Written by Philip Caputo after his tour of duty as a Marine at the outset of the Vietnam War, A Rumor of War provides a personal account of what it was like to join in this "splendid little war" before it morphed into what some look at now as a blemish on American history. How did I come across this book? It was assigned by one of my favorite professors in college, and one I did not finish reading at the time. I was only able to get through the first few chapters before it was time to move onto the next book. But, even from those few chapters, I knew this was a book I had to return to read and give it the time and attention it merited.
Caputo entered Vietnam idealistic, ready for an adventure, prepared to answer the call President John F. Kennedy sent forth, "Ask not what your country can do for you..." These boys went out seeking adventure and glory, and were met with the invisible killers of Viet Cong, disease, and booby traps, living the nightmares found in the the confining and confusing jungle of their surroundings and minds. They began with excitement, which turned to apathy, which grew into a rage so strong that Caputo, who in the book seems a voice of reason, set aside the ideals of duty, honor, and country in order to answer that question, "why?" Why were they there? Why did his friends die? Who killed them? From these questions, Caputo and others decided any Vietnamese person they encountered was Viet Cong, and so they sought after and murdered to understand "why."
Since most of my history classes in high school took longer than expected on one era in history, and in college I focused on other times in history, most of the 20th century's history is unclear to me.

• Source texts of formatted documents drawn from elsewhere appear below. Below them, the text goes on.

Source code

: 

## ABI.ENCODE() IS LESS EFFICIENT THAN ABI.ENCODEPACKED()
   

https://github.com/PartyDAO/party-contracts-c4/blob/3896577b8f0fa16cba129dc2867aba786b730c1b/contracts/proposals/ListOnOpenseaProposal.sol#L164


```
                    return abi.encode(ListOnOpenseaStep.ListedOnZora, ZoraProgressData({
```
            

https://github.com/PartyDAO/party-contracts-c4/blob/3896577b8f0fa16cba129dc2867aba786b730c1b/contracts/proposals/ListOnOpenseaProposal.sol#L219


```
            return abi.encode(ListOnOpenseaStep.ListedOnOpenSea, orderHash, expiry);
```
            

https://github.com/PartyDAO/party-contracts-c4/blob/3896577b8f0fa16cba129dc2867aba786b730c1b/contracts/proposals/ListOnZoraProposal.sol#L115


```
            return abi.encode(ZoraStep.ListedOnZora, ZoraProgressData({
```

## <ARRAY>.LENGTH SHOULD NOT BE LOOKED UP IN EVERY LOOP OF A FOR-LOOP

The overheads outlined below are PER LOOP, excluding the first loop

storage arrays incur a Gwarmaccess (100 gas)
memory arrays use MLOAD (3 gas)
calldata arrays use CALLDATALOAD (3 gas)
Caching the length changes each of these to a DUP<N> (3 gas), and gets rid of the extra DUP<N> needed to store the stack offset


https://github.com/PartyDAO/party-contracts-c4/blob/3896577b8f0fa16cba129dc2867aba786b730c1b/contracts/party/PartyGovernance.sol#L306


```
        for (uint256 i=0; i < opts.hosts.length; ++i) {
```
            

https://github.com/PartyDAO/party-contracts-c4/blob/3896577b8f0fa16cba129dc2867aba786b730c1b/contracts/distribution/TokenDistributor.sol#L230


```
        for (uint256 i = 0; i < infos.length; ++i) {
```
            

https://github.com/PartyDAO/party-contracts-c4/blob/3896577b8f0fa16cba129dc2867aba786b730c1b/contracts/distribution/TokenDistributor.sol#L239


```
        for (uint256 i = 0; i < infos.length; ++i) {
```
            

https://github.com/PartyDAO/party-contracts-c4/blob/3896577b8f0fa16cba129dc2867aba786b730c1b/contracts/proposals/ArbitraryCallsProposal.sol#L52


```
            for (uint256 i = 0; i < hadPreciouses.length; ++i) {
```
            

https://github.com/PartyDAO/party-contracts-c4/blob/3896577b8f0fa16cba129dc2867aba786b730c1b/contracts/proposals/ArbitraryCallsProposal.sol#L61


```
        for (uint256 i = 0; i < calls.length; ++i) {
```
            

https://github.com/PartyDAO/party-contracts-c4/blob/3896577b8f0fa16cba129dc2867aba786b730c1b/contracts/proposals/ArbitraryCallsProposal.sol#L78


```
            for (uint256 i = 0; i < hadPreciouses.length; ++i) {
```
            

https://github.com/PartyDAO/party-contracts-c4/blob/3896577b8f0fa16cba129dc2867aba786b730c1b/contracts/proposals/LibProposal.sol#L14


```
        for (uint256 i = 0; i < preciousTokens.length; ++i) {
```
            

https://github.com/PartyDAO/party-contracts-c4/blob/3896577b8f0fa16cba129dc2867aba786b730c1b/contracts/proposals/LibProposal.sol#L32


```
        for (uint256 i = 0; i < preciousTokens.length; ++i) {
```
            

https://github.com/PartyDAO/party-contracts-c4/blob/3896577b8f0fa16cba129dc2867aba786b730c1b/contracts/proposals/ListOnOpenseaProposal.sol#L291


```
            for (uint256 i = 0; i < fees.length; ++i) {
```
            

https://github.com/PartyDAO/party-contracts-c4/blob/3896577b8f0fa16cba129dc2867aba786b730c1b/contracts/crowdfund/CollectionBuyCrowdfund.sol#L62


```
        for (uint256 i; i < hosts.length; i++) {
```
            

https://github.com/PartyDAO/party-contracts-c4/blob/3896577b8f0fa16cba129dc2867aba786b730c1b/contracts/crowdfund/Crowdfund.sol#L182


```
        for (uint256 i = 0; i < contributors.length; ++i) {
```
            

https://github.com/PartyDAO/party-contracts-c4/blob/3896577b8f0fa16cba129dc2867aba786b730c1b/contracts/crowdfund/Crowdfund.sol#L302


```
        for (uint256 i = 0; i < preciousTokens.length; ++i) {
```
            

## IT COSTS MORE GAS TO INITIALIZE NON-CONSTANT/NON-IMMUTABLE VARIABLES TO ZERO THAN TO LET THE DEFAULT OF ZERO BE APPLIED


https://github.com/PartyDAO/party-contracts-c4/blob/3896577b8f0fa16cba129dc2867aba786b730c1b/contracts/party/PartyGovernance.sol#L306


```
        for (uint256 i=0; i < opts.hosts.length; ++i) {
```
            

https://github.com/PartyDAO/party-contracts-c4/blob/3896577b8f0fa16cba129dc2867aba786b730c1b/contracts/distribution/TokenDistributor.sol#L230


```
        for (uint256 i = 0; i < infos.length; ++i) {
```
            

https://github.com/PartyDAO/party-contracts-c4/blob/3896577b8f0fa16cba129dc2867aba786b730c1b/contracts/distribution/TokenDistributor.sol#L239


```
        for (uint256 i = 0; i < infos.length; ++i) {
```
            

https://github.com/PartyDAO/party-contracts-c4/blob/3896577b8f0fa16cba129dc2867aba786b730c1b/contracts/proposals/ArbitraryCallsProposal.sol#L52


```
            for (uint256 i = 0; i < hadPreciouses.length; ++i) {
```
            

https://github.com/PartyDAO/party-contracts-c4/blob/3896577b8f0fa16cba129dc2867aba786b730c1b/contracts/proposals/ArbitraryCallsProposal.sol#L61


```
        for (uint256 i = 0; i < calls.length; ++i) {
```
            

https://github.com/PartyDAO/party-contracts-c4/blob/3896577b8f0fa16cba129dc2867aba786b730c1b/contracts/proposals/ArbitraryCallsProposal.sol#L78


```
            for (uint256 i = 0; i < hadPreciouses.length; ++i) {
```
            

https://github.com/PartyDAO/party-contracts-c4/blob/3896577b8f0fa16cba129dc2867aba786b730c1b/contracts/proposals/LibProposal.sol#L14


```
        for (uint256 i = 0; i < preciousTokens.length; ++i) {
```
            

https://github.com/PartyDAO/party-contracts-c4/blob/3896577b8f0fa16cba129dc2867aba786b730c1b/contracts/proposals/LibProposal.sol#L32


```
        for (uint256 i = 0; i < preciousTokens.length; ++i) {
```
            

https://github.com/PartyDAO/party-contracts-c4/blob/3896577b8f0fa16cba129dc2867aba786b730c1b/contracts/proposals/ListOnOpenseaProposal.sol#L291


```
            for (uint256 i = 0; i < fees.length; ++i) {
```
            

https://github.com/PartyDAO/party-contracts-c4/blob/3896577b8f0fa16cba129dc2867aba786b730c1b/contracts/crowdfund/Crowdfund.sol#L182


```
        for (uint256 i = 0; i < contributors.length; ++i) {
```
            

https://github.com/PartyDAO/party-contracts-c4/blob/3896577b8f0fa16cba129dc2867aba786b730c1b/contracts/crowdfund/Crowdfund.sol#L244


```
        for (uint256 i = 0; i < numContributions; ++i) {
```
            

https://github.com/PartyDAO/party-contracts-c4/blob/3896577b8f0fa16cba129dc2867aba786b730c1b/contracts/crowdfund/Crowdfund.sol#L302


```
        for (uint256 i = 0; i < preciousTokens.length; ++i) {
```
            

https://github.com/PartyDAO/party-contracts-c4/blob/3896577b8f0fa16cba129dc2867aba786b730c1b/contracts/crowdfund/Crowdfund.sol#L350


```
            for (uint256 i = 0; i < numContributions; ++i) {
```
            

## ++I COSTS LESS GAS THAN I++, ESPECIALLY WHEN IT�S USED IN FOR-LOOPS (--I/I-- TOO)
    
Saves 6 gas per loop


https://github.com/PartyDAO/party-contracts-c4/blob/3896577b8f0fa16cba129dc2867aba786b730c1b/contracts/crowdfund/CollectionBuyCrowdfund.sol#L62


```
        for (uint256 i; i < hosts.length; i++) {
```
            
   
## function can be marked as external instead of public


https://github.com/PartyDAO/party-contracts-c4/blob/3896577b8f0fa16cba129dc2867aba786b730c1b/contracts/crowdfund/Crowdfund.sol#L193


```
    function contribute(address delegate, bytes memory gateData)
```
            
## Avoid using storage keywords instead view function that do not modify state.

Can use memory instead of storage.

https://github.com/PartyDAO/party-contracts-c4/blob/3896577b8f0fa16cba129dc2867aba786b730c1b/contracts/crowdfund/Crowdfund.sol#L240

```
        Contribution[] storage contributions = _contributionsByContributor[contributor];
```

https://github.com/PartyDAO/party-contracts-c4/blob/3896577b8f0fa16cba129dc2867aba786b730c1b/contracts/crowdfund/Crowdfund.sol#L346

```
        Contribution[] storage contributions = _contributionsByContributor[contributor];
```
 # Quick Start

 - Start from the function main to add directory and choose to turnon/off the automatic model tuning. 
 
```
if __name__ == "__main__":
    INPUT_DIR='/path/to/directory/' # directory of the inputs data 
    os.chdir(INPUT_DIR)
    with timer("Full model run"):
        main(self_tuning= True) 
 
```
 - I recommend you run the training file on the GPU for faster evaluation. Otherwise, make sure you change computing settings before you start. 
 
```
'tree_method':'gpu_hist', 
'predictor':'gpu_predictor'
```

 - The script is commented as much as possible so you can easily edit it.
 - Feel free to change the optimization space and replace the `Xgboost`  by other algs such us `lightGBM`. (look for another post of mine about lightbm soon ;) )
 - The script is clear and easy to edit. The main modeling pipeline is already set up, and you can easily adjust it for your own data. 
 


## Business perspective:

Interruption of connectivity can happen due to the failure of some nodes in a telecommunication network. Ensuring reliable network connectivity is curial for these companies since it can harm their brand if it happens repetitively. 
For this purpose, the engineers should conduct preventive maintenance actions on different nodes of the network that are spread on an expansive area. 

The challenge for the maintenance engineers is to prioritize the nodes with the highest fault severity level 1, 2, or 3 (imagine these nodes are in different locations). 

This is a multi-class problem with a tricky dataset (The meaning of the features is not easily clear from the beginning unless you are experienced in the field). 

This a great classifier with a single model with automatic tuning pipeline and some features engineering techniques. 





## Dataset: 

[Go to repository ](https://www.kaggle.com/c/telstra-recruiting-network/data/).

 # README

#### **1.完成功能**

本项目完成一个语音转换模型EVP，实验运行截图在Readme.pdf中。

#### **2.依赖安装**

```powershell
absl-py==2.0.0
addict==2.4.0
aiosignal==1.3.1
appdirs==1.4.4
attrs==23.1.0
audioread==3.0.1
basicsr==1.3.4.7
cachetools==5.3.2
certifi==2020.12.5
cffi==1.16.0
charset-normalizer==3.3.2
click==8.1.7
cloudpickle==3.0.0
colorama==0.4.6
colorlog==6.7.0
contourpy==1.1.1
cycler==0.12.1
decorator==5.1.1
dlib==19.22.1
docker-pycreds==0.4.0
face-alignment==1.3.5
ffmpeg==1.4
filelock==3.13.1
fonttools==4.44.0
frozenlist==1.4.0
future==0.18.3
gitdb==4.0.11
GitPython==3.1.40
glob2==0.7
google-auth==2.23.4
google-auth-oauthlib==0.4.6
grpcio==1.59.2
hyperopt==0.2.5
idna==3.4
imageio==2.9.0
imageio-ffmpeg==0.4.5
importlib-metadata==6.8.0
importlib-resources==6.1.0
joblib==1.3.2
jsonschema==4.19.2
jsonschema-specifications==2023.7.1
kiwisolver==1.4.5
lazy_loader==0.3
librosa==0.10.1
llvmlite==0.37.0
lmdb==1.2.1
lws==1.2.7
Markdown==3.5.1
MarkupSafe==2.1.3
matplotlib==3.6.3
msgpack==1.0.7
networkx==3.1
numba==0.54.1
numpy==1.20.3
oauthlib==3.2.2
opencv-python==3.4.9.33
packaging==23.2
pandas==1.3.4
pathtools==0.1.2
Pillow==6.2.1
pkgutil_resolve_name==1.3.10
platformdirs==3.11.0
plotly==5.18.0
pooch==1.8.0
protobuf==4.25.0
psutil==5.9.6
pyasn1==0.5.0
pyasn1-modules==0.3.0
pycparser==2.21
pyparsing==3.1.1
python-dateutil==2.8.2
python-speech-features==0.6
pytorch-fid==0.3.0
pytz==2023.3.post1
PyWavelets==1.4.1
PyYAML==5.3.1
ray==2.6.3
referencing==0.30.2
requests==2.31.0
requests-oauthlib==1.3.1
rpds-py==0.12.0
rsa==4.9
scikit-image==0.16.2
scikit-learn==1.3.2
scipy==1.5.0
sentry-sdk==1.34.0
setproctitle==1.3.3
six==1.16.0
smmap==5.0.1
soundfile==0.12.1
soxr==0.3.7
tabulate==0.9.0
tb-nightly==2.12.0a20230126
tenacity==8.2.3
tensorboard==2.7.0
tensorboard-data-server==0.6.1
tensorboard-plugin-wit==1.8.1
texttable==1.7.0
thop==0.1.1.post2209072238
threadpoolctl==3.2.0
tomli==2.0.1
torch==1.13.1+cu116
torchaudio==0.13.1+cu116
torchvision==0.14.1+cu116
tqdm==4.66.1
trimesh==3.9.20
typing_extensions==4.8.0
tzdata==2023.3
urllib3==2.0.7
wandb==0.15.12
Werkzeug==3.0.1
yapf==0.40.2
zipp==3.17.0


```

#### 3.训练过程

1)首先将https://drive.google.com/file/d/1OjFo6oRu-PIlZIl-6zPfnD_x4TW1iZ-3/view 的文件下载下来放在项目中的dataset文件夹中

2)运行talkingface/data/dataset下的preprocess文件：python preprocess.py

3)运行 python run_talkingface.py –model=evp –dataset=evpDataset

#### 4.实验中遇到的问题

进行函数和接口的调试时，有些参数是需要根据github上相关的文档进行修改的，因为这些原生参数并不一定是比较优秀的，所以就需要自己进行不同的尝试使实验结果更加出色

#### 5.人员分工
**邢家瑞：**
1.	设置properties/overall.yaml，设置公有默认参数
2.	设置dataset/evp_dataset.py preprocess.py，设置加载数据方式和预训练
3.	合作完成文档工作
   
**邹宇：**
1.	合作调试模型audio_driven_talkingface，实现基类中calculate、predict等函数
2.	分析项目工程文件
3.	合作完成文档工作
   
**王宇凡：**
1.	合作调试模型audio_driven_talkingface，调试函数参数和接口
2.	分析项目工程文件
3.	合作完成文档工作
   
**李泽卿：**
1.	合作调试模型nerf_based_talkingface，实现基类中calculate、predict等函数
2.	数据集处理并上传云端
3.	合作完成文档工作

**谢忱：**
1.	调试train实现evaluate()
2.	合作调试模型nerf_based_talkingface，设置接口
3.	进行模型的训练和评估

In a way, I feel like 1900 arrived and everything socially, politically, and economically became more fractured and complicated. Maybe this assumption is correct, maybe it is just me. What A Rumor of War provided me was an eye not into the inner workings of the politics, history, or economics surrounding the United State's entrance into Vietnam, but a discovery of the country, adulthood, death, and hatred alongside Caputo and his buddies. A history unable to be told with policies, speeches, and posturing, but through the voices, lives, and deaths of the sons of America.